Appendix A: Creating ORR guidance from an incident
This section will provide an example of using a post-incident analysis to generate questions and guidance for an ORR.
Scenario
The workload in this incident is deployed using AWS CloudFormation to create infrastructure like a
VPC, Amazon EC2 instances, auto scaling groups, Amazon DynamoDB tables, Amazon S3 buckets, and AWS Identity and Access Management
(IAM) roles and policies. The EC2 instances are configured with an IAM role that allows
them to GET
and PUT
items into the DynamoDB table. During an approved
manual change event, the IAM role was updated with additional permissions to allow scan and
query operations of the DynamoDB table to support new functionality in the service. The updated
features to the service are deployed and it operates without issue for several months.
The team is now planning on releasing an additional feature that will require their EC2 instances to download data from an Amazon S3 bucket. As part of the feature release, they update their CloudFormation template with the required Amazon S3 permissions as well as a number of other changes, like creating the S3 bucket, and setting the bucket policy. The update is first run on a beta environment that is used for developer testing, but the environment doesn’t exactly mirror production and changes aren’t controlled through CI/CD. The update completes successfully in beta and they proceed to deploy the update in production. Then, the engineer applying the change immediately starts seeing errors in the logs that all scan and query operations against their DynamoDB table are failing.
Mitigation
After seeing the errors, it was obvious to the engineer that the CloudFormation deployment was the cause.
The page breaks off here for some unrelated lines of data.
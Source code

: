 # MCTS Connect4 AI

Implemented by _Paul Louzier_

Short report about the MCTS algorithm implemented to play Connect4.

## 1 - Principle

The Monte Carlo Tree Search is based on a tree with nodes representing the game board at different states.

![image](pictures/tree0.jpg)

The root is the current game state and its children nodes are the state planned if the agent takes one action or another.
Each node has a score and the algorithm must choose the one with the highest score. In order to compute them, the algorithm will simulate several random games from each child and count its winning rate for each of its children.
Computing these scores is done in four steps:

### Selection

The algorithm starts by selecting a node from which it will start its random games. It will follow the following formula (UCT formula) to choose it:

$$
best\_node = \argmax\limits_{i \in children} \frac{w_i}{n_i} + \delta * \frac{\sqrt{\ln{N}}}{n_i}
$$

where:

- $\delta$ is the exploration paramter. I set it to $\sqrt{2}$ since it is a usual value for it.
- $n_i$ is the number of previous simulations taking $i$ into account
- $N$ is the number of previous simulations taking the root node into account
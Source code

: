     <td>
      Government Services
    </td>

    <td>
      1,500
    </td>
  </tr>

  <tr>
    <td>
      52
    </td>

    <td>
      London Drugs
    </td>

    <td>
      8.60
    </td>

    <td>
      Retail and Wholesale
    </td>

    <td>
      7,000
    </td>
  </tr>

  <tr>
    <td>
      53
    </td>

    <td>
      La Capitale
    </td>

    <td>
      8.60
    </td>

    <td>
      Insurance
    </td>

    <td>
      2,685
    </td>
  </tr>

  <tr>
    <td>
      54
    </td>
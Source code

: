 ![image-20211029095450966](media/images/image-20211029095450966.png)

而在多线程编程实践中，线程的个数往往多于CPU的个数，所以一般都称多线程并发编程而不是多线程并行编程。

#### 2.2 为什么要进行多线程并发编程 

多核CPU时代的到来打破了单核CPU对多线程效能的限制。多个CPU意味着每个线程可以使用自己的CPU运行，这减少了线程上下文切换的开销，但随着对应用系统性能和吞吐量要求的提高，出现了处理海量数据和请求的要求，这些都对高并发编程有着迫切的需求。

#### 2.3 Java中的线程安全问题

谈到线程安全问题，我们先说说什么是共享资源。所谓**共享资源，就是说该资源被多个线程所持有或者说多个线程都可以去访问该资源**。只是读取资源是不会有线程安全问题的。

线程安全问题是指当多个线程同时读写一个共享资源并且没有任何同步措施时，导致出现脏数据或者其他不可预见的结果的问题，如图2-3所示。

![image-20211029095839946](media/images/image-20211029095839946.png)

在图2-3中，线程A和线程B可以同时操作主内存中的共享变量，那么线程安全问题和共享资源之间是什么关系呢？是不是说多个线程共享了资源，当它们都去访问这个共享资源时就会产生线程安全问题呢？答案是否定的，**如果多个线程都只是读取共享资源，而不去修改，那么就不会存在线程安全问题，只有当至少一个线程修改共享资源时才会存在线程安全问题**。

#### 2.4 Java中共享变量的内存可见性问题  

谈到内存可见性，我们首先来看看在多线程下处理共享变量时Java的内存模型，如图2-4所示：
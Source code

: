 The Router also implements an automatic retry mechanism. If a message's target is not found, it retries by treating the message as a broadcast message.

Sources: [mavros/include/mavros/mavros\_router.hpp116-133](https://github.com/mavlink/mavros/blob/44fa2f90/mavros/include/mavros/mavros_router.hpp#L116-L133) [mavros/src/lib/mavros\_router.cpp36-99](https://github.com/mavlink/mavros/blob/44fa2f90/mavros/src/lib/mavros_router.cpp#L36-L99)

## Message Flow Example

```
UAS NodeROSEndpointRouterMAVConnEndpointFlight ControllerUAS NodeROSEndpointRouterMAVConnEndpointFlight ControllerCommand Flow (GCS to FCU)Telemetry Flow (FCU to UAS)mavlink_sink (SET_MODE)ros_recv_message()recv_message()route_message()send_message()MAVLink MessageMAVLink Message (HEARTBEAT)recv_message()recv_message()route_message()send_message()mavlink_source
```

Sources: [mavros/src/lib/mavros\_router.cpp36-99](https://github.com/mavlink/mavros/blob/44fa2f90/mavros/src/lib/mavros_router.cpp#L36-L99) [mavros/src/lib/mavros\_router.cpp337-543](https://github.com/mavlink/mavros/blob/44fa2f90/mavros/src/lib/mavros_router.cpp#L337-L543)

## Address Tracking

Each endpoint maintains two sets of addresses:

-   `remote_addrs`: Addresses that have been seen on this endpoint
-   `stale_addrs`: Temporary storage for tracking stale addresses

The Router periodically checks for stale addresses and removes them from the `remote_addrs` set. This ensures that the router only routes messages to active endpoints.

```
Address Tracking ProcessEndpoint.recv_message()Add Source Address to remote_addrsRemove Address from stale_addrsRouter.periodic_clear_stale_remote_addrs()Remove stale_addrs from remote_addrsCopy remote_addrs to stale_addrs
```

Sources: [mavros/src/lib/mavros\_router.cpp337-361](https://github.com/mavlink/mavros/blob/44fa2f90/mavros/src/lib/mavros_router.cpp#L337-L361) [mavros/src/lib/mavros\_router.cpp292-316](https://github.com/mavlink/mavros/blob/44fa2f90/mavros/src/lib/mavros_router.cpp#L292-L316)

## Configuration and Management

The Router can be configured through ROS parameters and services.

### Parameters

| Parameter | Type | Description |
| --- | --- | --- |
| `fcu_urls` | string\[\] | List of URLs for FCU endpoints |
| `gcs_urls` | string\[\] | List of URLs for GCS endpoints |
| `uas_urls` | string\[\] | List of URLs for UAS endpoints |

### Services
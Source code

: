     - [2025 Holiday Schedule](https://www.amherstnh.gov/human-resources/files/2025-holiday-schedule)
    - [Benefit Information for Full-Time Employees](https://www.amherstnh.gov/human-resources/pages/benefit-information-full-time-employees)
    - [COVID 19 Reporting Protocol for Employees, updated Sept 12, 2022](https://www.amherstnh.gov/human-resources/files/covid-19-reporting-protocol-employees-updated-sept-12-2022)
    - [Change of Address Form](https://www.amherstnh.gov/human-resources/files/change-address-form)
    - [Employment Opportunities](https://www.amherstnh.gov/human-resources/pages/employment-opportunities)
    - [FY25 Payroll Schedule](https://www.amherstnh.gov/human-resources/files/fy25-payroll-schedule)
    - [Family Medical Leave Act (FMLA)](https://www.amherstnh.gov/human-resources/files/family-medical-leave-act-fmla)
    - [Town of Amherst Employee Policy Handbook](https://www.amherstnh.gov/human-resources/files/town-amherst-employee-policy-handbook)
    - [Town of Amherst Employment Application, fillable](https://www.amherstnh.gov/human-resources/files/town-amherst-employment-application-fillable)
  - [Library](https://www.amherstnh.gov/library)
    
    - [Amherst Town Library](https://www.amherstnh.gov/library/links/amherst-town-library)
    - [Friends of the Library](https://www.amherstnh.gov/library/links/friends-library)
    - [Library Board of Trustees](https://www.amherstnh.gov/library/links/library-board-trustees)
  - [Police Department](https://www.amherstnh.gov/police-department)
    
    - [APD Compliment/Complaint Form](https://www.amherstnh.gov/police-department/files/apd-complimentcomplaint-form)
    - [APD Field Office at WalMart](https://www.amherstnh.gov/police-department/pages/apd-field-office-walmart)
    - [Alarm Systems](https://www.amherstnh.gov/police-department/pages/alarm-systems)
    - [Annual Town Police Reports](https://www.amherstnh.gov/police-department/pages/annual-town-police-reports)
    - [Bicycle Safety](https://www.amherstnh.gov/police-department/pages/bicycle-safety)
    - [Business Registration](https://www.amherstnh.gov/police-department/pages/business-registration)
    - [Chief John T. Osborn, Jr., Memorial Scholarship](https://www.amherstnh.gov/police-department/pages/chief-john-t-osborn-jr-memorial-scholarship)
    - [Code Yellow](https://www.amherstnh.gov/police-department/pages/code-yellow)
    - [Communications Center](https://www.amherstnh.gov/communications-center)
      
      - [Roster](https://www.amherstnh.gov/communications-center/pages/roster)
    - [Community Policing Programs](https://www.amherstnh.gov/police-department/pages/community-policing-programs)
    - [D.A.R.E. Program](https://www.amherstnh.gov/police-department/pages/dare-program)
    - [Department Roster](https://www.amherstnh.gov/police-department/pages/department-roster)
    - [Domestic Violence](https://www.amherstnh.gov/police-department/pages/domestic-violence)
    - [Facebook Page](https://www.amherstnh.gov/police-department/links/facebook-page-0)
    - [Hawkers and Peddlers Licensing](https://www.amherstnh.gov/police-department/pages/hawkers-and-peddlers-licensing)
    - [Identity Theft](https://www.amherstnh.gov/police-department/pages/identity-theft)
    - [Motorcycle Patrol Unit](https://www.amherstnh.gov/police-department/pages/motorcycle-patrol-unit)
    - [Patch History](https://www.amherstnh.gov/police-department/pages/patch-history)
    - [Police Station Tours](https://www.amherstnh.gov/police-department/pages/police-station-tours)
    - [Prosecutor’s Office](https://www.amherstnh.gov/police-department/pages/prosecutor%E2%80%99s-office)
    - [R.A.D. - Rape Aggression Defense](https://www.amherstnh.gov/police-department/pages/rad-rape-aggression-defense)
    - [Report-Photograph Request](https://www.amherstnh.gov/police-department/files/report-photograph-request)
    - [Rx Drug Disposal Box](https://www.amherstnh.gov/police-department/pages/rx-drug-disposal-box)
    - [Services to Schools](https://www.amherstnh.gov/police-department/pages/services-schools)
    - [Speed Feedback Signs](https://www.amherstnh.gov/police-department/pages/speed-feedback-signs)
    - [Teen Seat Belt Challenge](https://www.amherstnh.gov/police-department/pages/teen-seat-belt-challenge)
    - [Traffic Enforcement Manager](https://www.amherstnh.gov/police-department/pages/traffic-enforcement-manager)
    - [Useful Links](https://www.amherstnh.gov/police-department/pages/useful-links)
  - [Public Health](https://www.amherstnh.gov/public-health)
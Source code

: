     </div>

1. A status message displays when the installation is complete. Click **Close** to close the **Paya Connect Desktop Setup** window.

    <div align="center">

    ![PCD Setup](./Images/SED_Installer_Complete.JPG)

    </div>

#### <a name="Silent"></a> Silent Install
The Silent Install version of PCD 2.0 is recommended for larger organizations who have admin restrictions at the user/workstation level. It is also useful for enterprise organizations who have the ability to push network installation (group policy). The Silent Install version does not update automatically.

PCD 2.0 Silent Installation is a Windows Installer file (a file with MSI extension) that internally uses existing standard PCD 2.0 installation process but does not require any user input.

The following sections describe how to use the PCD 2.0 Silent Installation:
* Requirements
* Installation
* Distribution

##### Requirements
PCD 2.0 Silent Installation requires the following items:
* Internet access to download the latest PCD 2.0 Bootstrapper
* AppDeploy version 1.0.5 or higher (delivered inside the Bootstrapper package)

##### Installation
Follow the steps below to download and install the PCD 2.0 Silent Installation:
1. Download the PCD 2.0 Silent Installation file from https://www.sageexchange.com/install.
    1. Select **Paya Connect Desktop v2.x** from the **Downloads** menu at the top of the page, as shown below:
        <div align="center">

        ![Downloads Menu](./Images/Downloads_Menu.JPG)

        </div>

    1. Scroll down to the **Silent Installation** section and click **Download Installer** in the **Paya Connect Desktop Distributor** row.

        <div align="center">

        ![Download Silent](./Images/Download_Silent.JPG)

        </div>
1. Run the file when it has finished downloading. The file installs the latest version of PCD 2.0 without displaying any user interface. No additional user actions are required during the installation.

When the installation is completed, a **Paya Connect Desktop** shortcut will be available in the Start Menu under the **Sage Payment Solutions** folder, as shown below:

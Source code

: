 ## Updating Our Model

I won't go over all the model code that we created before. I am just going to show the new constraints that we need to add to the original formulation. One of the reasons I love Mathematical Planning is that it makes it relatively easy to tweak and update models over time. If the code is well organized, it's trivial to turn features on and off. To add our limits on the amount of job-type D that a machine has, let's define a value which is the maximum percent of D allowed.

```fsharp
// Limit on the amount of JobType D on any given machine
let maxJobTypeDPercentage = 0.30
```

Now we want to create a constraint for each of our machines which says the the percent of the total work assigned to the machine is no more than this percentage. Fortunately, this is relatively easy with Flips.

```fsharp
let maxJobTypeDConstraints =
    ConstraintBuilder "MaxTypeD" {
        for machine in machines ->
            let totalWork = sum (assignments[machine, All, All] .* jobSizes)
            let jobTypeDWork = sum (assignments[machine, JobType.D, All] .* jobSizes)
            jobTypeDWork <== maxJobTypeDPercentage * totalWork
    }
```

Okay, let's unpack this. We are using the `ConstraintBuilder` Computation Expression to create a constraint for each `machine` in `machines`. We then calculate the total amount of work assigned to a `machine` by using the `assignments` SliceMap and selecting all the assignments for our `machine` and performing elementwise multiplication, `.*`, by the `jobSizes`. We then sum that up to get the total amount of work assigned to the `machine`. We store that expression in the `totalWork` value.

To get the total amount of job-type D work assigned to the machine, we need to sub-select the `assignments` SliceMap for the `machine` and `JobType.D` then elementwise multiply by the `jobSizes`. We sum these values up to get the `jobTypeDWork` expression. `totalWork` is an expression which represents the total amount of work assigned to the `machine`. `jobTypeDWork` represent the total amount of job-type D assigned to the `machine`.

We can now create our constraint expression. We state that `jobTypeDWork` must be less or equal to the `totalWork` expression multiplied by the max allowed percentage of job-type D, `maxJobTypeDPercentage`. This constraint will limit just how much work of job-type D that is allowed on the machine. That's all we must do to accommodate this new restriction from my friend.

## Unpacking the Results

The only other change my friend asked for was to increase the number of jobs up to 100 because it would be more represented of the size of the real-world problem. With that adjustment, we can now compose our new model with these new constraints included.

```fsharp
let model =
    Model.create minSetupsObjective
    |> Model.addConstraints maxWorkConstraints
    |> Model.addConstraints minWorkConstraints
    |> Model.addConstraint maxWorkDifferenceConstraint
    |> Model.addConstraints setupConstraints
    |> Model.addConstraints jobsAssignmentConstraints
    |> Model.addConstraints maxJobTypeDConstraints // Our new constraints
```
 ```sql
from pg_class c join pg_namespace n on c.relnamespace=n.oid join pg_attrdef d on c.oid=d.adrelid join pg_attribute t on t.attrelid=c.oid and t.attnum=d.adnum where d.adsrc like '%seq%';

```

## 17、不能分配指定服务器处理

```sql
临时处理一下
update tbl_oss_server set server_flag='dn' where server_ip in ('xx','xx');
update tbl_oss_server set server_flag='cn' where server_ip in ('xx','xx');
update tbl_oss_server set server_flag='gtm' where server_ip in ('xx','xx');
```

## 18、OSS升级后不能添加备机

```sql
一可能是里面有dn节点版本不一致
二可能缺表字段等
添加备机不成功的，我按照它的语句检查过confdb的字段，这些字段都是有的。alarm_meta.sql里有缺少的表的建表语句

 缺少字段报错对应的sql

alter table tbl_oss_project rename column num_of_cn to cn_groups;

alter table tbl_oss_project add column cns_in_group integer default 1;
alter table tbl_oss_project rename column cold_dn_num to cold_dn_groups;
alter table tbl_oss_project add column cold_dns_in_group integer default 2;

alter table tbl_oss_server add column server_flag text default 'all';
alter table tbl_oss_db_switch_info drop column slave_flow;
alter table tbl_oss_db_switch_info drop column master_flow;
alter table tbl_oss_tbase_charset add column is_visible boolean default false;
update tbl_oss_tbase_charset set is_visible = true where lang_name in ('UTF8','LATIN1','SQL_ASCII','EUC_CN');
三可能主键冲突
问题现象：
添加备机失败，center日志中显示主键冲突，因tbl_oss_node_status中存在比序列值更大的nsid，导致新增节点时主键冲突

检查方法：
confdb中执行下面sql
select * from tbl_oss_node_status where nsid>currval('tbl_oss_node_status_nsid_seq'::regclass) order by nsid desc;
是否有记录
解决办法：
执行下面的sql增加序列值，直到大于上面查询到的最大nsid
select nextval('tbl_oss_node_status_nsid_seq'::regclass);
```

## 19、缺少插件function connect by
To revert the new changes, the engineer ran the most recent known-to-work commit of their CloudFormation template. After running the update, the impact was still not mitigated and the errors continued. At this point, the engineer realizes that the necessary IAM permissions for those operations were not in the CloudFormation template and manually adds a new statement to the role’s policy to allow them. This mitigates the impact and the service returns to normal operation.
Post-incident analysis
The root cause of this incident was that the manual change to update the IAM policy was not recorded in the CloudFormation template. When the last update was run, CloudFormation replaced the current IAM policy with the one in its template, which resulted in removing the permissions for scan and query operations. The impact wasn’t detected in the beta environment because the role being used there had an additional IAM policy attached that allowed all actions on all resources to prevent testing issues related to permissions. There was no other pre-production environment that exactly mirrored production.
ORR guidance generation
Based on this event, you can create a question that asks:
How are you ensuring that you do not impact customers when using AWS CloudFormation to manage AWS resources? |
---|
|
The guidance for this question would be the following:
-
Apply the same level of scrutiny to infrastructure managed by CloudFormation as you do for software or configuration changes.
-
Separate stateful resources into their own stack to reduce the scope of impact of changes.
-
Use drift detection to detect when resources have been changed outside of CloudFormation.
-
Use change sets to validate the intent of your stack update matches the actions that CloudFormation will take when the change set is executed.
-
Test CloudFormation stack updates in a pre-production environment that mirrors production.
-
Apply stack policies to protect critical resources from being unintentionally updated or deleted.
These are some additional questions to consider when preparing a response for this:
-
How do you ensure that an operator cannot accidentally delete a stack or critical resources managed by CloudFormation?
-
Are you using CloudFormation change sets to validate that the intent of a change matches the actions CloudFormation will apply?
-
How are you ensuring that a CloudFormation stack update doesn't affect your largest fault container (usually a Region, zone, or cell)?
-
How are you ensuring changes are not made to CloudFormation managed resources directly?
-
How are you partitioning resources across CloudFormation stacks?
Finally, provide one or more links to the post-incident analysis that drove the creation of this question to provide cautionary tales of how this has gone wrong before. This helps provide context for the guidance and makes it more concrete for your engineering teams using the ORR.
Summary
The previous guidance could have helped prevent this event. Using change sets would have provided insights that the managed policy was going to be updated. This would have allowed the engineer to quickly do a comparison of the as-is and to-be configuration and identify that those permissions were being removed. Additionally, running the update in a pre-production environment that mirrored production would have identified that the update resulted in errors before ever being applied to production. Finally, enforcing that all changes to resources provisioned by CloudFormation are made through CloudFormation would ensure that the permissions updates were included in the template. For resources that support it, running drift detection before the update will identify that out of band changes were made to a resource.